Note: As with any health or medical advice, individuals should consult with their physician. In the case of genomic interventions, a personalized genomic profile is essential, as each person’s blueprint is unique and requires distinctive supports. In other words, what may be right for one person may be wrong for another.
Altering Alzheimer’s and engaging antioxidant protection
Science has determined that Alzheimer’s begins decades before a clinical diagnosis is made and can be the result of oxidative stress. Paul Coleman, Ph.D., director and senior scientist at Banner Sun Health Research Institute in Sun City, Arizona, is leading the way in the area of Alzheimer’s epigenetic research and is currently seeking a better understanding of how environmental factors affect who gets Alzheimer’s, and is developing a blood test to detect the disease. Some studies suggest that antioxidants have no value once Alzheimer’s has been diagnosed. Other studies indicate that, prior to diagnosis, doses of vitamin E, vitamin C, and alpha-lipoic acid, or coenzyme Q, could reduce the failures that occur in advanced stages of the disease.
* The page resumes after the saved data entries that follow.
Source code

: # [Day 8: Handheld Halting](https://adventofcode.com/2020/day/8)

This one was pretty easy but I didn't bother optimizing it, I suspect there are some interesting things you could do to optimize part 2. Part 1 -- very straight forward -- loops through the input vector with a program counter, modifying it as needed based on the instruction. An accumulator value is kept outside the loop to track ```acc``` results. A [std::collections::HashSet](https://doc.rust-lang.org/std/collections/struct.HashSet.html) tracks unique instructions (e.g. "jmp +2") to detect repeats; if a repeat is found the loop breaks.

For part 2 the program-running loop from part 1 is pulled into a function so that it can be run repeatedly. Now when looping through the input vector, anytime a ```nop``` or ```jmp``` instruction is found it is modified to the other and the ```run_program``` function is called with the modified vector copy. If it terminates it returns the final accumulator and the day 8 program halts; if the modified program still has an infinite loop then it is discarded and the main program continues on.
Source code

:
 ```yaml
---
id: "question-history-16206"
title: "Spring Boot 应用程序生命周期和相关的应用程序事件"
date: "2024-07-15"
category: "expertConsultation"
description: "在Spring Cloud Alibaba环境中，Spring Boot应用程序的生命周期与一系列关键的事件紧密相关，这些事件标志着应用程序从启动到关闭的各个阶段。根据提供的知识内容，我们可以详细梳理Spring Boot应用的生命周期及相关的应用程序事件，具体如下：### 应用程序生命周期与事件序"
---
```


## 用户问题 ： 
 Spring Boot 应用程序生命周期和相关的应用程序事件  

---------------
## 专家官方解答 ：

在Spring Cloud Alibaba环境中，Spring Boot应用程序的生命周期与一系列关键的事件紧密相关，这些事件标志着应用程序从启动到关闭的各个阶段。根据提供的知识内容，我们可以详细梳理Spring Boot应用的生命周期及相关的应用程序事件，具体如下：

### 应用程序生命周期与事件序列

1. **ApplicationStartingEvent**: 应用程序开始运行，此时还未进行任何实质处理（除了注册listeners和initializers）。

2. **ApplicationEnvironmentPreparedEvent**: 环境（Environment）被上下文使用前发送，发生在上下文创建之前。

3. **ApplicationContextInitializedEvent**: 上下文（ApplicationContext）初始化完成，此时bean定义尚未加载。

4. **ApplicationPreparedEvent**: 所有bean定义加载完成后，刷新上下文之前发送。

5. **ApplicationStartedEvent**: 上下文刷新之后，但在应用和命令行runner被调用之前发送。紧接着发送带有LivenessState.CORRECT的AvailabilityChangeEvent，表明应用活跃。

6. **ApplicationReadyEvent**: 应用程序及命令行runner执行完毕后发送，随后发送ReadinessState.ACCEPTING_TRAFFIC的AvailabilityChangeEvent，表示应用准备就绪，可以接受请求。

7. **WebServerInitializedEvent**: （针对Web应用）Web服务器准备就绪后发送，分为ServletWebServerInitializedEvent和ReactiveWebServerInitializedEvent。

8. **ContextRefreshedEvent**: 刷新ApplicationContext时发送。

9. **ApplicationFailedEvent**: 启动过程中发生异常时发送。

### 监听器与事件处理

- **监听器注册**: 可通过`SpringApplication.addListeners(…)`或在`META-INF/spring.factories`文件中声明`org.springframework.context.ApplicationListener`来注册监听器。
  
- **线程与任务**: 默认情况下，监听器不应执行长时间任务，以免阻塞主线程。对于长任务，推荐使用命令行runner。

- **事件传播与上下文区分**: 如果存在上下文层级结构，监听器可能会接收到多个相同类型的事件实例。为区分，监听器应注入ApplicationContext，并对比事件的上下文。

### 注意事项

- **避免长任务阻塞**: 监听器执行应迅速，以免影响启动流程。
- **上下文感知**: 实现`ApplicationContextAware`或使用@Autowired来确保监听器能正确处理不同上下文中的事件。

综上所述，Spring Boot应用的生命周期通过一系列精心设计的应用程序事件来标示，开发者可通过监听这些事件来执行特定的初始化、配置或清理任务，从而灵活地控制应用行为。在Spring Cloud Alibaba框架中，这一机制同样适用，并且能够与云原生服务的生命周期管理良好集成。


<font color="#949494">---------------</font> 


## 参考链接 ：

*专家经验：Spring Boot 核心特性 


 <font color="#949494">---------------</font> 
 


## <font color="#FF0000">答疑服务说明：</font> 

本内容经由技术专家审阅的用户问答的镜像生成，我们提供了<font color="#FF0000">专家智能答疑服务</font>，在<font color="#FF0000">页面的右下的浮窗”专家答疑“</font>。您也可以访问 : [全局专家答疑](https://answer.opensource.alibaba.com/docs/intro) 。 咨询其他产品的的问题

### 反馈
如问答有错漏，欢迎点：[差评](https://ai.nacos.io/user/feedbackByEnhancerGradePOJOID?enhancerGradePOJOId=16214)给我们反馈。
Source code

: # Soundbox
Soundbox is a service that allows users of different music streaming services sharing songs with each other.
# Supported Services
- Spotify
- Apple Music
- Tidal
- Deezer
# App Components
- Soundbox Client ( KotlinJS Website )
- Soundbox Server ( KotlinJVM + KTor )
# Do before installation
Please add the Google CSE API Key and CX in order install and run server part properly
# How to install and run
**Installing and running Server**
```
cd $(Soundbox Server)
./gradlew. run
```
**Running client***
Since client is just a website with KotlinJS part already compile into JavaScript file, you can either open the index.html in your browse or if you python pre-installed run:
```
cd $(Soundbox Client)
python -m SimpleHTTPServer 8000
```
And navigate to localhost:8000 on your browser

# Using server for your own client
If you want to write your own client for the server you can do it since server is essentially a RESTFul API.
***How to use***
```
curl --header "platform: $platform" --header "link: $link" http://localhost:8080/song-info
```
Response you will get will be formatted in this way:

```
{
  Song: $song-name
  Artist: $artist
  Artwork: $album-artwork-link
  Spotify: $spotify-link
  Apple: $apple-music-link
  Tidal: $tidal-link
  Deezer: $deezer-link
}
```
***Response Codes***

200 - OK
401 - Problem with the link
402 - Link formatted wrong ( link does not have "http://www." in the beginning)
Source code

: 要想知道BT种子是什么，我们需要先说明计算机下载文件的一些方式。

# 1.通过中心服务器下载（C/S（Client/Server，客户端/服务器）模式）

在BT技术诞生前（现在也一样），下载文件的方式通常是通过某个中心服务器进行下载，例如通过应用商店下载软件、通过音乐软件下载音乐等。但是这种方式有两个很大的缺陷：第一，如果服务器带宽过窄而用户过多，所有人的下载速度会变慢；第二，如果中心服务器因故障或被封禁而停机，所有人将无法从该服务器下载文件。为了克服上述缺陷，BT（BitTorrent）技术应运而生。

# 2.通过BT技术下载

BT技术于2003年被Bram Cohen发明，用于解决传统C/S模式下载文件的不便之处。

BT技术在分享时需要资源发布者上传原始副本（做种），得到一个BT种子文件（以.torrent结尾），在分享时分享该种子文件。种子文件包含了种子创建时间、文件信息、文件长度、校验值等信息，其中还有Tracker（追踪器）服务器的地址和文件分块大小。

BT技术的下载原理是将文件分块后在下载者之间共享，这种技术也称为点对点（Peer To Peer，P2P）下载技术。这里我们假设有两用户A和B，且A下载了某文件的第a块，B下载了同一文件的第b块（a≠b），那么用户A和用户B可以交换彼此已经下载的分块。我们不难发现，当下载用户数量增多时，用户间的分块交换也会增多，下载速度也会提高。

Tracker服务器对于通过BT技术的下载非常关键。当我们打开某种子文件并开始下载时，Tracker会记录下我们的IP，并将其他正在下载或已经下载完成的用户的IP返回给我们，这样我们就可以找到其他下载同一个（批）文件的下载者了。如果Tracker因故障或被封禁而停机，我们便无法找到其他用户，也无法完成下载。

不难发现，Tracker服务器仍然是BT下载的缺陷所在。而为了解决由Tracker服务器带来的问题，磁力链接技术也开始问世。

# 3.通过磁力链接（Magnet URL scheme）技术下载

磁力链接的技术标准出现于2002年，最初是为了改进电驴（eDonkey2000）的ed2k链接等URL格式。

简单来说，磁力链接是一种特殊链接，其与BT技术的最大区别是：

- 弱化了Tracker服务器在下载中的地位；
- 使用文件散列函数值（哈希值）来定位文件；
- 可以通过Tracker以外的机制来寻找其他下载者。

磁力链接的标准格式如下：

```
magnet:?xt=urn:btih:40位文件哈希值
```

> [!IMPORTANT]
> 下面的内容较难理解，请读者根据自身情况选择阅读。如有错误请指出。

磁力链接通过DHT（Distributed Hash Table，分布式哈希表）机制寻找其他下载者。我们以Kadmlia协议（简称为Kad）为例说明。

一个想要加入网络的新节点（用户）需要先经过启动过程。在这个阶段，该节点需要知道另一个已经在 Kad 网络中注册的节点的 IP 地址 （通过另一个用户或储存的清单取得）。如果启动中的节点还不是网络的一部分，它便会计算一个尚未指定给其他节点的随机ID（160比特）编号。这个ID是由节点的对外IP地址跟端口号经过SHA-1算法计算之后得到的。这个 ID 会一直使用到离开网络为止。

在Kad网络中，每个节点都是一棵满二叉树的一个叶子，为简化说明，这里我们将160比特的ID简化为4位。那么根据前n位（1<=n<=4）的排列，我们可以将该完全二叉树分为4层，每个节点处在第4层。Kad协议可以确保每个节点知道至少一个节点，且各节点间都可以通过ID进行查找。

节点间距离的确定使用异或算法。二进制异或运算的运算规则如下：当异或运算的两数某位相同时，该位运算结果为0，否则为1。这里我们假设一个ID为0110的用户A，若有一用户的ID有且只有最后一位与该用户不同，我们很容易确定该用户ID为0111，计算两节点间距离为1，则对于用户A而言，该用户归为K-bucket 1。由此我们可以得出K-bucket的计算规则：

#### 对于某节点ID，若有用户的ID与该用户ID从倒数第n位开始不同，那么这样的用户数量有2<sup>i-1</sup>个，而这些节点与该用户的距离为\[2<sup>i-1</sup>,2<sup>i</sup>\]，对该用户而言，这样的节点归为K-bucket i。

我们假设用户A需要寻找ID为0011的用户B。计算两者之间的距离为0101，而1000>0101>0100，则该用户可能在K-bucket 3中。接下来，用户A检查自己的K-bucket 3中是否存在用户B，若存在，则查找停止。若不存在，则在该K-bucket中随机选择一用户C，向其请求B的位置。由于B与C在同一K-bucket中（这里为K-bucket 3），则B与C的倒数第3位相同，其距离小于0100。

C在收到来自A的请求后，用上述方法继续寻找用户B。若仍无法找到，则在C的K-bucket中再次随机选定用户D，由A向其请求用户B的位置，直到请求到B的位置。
The antioxidant benefits of green tea are also well-documented.
With epigenetic research, we are closer to a cure for cancer than ever before.
We’ve known for more than a century that cancer is a disease in which an otherwise normal cell’s genes go awry. It has taken decades to understand the many genes and proteins involved in the process. The role of genetics in breast cancer was on display when actor Angelina Jolie announced her decision to have a double mastectomy because she was found to carry the harmful mutation to the BRCA1 gene (BRCA1 and BRCA2 are types of tumor-suppressing genes).
Depression and mental health
According to Walsh, “There is considerable evidence that epigenetic errors are responsible for mental breakdowns experienced in schizophrenia, bipolar disorder, the sudden emergence of OCD, and the striking symptoms associated with regressive autism. Epigenetic errors can occur when certain foods or toxic chemicals change the methylation pattern in DNA. Traumatic events in early life or adulthood can potentially alter DNA methylation and induce abnormal brain gene expression and, ultimately, depression.”